= What to work on =
Word for word, transcribe the data below from the line with "# If you save" to the line with "# It will often", keeping both of those lines.

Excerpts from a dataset
%%
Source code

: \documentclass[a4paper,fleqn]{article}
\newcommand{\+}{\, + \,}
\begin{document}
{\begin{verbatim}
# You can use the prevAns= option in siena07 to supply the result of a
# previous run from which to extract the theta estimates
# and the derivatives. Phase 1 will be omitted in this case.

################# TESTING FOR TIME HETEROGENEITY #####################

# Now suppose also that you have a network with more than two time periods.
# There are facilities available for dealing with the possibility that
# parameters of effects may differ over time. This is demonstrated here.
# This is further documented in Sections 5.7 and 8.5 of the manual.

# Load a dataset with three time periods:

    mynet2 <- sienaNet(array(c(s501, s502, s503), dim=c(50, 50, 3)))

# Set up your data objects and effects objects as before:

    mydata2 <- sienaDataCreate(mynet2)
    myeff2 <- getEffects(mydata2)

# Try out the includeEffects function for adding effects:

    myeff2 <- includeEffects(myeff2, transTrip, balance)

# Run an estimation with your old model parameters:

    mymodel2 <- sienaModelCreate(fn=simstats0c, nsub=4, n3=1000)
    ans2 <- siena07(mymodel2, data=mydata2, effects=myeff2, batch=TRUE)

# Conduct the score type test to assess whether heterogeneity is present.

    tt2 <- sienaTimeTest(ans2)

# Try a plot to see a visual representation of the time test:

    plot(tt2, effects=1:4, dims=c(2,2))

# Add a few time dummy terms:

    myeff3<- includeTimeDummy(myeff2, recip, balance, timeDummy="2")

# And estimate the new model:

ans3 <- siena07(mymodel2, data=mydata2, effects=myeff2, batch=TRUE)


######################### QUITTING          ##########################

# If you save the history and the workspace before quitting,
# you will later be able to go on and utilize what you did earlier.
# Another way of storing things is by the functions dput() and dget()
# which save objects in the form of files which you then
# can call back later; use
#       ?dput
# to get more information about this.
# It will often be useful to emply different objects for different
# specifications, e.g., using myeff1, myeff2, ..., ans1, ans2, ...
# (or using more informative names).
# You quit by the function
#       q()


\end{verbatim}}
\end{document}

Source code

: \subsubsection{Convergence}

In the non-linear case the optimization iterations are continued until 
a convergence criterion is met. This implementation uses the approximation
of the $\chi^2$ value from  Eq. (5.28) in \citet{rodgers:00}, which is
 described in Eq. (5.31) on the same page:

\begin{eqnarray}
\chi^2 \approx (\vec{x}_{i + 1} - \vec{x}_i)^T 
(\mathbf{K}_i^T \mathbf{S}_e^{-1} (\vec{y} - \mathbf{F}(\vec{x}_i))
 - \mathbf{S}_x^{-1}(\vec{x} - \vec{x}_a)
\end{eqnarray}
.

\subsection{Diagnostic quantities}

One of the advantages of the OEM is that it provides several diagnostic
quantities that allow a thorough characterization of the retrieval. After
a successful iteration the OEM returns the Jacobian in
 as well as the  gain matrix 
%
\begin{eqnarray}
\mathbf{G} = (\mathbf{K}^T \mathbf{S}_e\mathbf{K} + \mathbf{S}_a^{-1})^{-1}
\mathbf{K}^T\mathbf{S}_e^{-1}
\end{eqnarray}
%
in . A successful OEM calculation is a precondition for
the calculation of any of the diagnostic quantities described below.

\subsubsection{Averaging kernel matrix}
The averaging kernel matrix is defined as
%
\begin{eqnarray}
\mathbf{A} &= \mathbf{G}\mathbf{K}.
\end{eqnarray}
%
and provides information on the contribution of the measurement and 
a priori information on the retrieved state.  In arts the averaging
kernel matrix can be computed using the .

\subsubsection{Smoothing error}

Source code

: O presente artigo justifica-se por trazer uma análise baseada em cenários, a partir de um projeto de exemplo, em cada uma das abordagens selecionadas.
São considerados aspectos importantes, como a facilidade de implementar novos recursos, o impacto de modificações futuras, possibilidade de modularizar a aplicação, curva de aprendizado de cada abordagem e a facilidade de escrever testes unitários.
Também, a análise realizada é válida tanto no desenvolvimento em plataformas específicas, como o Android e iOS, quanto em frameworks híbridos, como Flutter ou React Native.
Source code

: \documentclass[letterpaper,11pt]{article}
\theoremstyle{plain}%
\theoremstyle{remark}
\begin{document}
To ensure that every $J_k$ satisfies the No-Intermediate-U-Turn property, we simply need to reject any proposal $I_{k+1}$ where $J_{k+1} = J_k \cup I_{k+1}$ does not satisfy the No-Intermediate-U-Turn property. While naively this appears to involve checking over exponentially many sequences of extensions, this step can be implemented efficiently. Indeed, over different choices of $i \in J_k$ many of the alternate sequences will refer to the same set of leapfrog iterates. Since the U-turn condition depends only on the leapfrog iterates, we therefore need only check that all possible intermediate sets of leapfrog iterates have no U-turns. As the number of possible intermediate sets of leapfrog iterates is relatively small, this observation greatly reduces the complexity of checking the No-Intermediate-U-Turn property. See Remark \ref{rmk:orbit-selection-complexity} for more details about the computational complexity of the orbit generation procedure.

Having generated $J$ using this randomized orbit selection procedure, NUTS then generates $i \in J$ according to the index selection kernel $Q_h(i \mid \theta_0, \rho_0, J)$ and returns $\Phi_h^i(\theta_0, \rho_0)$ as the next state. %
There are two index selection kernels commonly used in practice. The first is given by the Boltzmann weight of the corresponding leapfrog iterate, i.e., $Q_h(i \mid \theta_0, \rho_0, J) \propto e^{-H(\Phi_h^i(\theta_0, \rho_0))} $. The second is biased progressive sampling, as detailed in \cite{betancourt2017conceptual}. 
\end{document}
%%
= Solution below =
# If you save the history and the workspace before quitting,
# you will later be able to go on and utilize what you did earlier.
# Another way of storing things is by the functions dput() and dget()
# which save objects in the form of files which you then
# can call back later; use
#       ?dput
# to get more information about this.
# It will often be useful to emply different objects for different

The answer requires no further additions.